Work task: Find every line of the records that has "openLuat" and return it.

Items listed in a dataset:

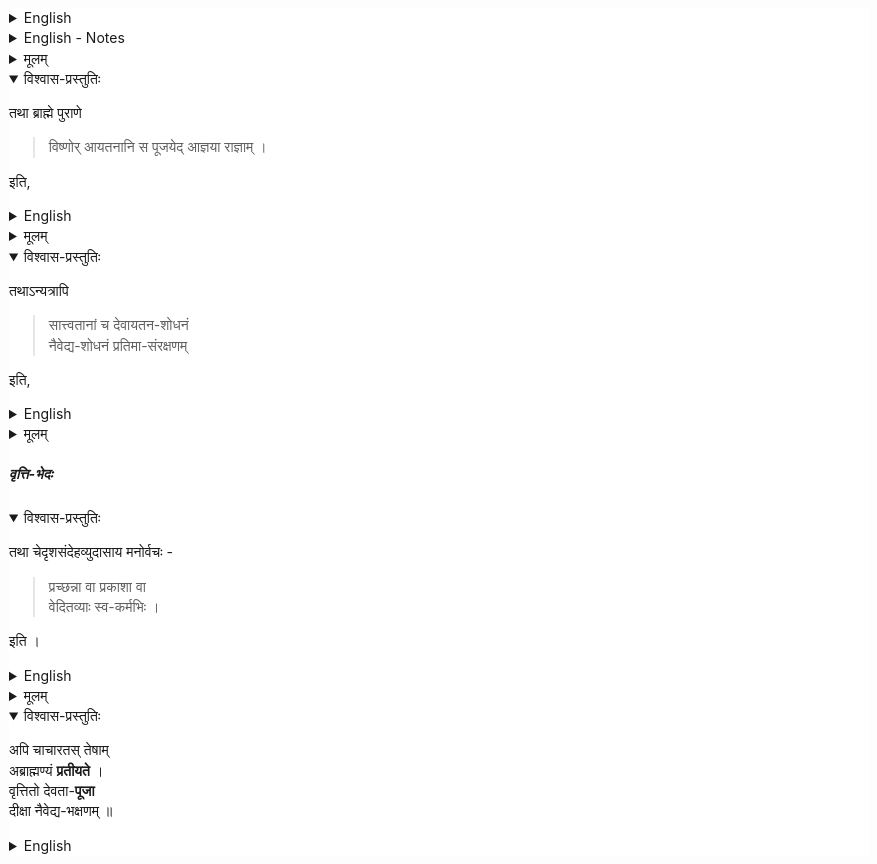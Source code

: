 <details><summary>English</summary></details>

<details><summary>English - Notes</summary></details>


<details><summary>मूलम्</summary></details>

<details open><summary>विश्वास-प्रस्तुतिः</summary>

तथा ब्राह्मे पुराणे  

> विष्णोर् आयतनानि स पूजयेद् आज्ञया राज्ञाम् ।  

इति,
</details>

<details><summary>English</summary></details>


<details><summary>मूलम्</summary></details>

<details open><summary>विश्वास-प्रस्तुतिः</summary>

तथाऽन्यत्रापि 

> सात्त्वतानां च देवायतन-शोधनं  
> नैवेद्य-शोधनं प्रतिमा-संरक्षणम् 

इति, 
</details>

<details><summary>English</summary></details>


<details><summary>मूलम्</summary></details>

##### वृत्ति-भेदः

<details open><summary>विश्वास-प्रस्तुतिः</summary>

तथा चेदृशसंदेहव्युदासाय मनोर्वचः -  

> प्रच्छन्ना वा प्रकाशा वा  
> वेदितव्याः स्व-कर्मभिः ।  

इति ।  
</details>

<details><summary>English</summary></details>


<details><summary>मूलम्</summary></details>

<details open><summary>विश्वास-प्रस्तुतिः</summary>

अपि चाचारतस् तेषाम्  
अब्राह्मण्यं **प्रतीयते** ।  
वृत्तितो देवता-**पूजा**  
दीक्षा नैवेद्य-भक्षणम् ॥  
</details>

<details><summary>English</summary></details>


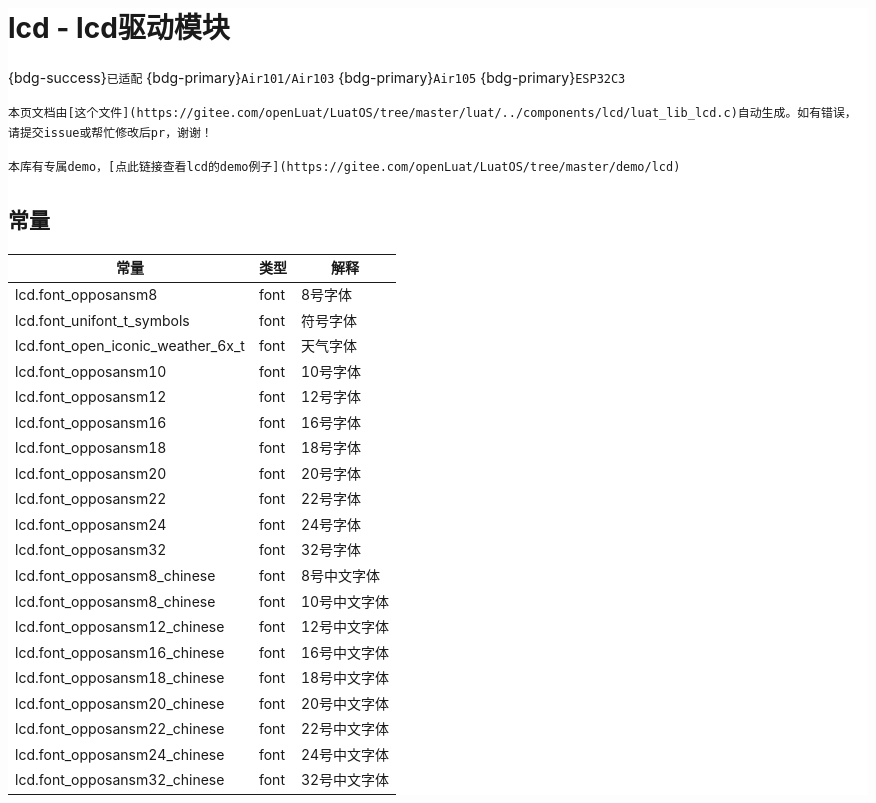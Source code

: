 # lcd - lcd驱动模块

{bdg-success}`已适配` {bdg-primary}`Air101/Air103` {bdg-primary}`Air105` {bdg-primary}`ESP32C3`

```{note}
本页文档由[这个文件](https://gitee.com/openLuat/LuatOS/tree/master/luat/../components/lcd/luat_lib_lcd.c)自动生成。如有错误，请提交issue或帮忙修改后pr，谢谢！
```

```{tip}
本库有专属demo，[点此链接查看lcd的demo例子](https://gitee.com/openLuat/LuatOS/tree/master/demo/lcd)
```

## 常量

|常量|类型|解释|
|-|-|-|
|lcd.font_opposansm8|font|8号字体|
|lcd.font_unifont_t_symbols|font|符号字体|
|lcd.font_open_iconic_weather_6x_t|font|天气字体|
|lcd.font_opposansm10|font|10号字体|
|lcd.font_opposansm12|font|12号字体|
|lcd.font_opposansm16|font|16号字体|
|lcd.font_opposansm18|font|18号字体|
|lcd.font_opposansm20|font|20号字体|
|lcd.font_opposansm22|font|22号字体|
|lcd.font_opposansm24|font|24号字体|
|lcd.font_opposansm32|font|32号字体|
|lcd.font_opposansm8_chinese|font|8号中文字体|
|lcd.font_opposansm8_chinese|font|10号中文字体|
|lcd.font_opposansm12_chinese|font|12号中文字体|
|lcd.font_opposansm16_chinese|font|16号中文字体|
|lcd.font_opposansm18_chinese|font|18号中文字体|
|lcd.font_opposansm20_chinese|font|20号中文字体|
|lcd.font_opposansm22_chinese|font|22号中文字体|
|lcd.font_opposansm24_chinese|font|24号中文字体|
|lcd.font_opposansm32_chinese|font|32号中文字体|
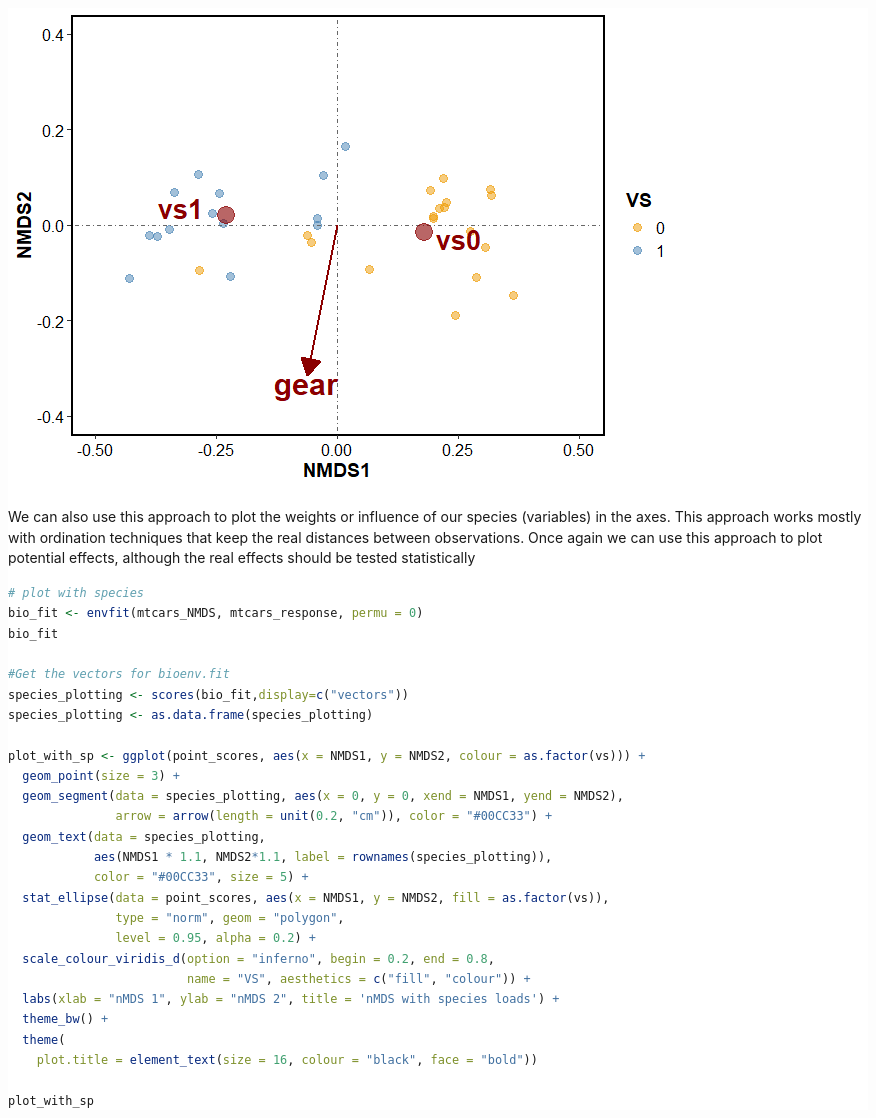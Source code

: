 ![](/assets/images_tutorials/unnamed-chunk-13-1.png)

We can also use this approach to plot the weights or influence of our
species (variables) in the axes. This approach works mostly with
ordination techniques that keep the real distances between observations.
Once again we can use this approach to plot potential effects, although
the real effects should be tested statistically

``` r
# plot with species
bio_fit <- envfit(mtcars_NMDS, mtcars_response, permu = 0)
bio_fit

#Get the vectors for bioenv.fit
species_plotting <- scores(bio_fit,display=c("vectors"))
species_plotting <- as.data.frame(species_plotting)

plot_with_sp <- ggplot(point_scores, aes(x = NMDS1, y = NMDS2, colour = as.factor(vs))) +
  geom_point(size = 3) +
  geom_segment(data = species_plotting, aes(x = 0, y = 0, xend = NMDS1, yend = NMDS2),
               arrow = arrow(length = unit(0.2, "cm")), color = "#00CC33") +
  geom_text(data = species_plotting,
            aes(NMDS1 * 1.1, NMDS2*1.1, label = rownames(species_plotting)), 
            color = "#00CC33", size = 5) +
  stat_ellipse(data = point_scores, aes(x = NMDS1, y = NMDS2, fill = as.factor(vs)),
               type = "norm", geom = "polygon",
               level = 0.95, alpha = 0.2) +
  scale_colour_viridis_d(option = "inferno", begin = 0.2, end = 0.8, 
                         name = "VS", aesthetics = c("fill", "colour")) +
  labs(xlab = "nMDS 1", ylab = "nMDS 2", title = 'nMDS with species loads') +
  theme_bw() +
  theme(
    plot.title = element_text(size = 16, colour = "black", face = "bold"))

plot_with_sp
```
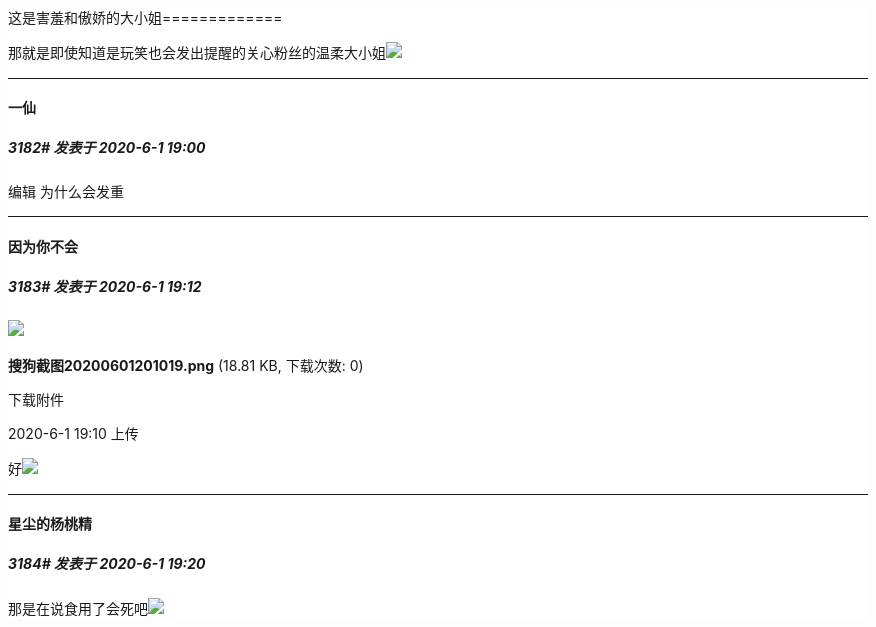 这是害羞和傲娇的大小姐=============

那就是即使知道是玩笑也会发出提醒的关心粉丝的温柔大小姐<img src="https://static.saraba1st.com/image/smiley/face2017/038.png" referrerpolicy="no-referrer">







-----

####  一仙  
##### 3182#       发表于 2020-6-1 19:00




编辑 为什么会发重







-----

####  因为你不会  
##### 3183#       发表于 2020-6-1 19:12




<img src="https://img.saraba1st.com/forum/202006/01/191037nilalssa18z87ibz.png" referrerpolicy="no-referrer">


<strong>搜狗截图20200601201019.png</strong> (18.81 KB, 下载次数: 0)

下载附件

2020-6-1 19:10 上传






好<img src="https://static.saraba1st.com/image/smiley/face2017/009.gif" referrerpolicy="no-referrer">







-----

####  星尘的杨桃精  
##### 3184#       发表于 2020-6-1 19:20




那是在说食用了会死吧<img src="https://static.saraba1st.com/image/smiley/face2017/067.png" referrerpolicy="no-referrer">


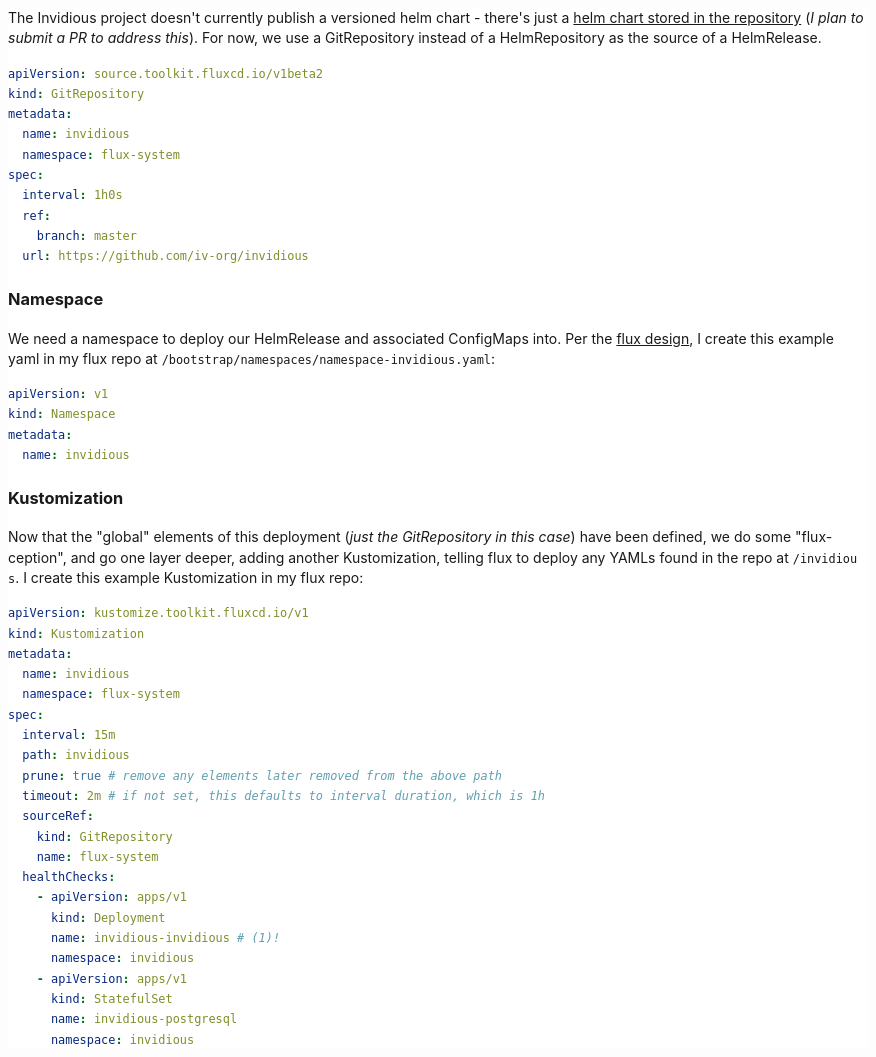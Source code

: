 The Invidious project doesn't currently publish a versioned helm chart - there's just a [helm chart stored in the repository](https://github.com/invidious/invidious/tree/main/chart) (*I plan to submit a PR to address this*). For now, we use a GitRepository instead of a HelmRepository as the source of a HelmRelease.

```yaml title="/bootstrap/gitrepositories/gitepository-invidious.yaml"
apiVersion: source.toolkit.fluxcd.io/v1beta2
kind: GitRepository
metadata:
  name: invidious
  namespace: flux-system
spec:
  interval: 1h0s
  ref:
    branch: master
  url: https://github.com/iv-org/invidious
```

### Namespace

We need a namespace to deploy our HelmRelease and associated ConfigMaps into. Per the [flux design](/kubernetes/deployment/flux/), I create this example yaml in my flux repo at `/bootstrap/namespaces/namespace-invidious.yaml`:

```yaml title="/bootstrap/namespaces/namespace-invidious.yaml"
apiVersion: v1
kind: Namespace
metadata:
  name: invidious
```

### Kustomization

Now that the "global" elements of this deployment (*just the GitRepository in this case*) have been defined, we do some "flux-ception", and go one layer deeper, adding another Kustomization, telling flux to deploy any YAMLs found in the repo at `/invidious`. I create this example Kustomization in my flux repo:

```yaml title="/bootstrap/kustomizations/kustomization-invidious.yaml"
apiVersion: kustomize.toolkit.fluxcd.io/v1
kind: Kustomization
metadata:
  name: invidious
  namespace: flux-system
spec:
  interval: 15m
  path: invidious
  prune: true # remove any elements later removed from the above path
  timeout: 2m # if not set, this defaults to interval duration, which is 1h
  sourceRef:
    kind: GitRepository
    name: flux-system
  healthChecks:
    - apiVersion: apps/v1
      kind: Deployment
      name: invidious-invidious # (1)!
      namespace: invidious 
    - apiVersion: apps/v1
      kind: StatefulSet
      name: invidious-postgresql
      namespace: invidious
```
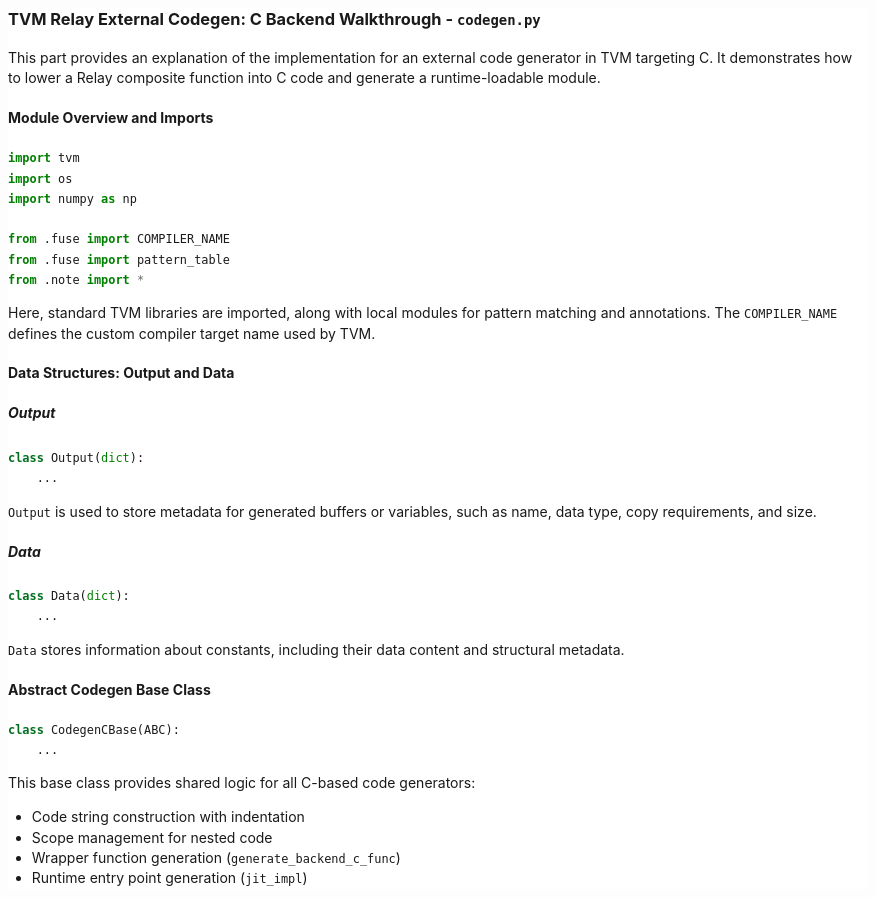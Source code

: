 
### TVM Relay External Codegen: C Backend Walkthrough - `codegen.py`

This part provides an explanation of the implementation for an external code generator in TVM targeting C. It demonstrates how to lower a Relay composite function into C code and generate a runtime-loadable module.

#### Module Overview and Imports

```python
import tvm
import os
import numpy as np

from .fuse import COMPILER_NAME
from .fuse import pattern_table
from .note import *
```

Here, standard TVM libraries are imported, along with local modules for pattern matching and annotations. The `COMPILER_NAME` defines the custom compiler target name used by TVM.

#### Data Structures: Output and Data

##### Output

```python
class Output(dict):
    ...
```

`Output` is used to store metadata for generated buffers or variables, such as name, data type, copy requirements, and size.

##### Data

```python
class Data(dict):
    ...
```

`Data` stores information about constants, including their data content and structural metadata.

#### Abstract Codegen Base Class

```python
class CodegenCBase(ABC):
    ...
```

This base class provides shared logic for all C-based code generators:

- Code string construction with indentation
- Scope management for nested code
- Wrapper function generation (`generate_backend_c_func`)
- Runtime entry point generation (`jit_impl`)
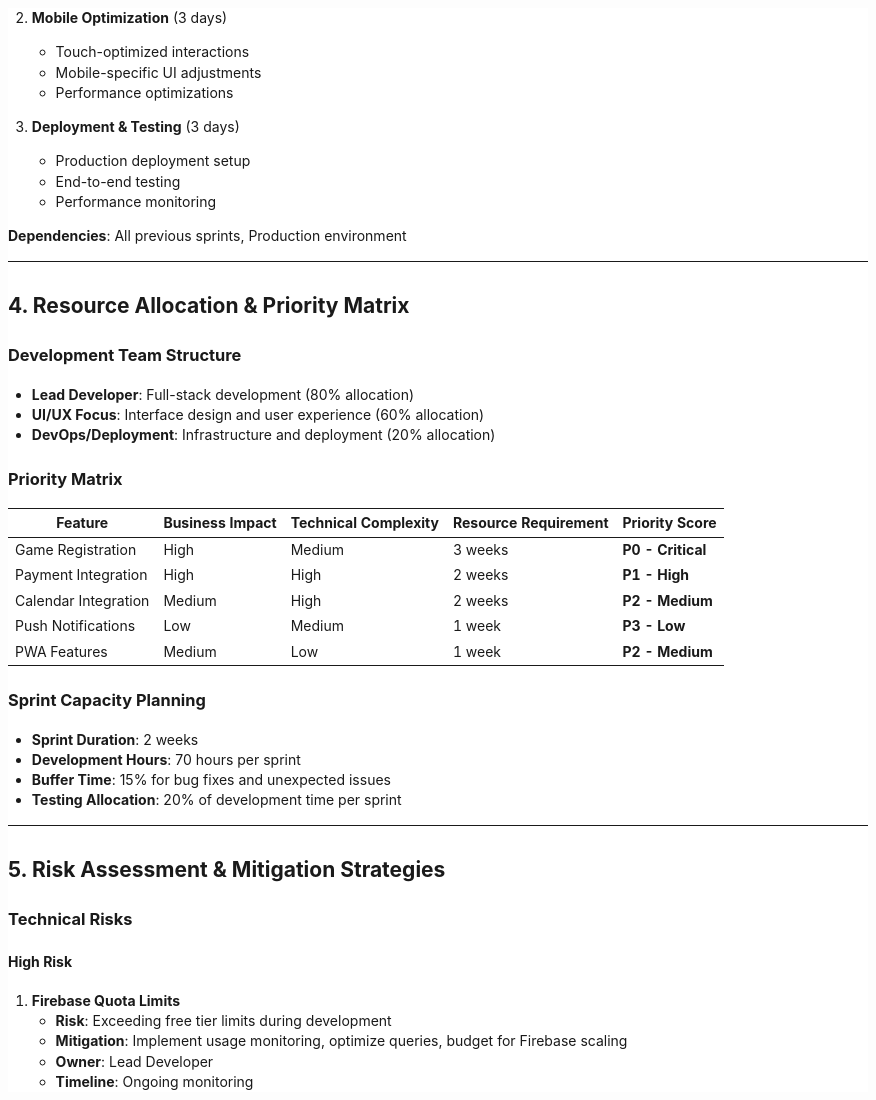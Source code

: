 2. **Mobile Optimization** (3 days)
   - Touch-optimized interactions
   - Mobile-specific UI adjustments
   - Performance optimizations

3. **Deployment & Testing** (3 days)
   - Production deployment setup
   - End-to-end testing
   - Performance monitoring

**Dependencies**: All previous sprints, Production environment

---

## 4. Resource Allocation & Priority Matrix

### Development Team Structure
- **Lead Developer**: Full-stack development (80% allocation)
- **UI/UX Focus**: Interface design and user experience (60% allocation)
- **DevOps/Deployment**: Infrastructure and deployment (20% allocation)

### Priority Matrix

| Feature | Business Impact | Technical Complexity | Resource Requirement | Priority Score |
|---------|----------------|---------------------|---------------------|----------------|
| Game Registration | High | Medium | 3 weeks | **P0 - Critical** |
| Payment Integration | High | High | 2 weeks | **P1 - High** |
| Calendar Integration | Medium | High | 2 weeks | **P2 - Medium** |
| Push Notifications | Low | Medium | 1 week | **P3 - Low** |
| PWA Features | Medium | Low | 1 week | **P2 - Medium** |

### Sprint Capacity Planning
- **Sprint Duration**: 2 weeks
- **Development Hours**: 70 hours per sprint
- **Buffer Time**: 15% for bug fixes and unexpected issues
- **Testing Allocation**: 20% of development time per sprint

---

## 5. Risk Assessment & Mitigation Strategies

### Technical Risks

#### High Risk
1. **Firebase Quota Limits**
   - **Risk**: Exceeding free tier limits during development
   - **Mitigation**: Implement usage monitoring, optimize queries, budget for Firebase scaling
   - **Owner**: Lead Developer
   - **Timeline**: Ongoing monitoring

Problem solution:
本页文档由[这个文件](https://gitee.com/openLuat/LuatOS/tree/master/luat/../components/lcd/luat_lib_lcd.c)自动生成。如有错误，请提交issue或帮忙修改后pr，谢谢！
本库有专属demo，[点此链接查看lcd的demo例子](https://gitee.com/openLuat/LuatOS/tree/master/demo/lcd)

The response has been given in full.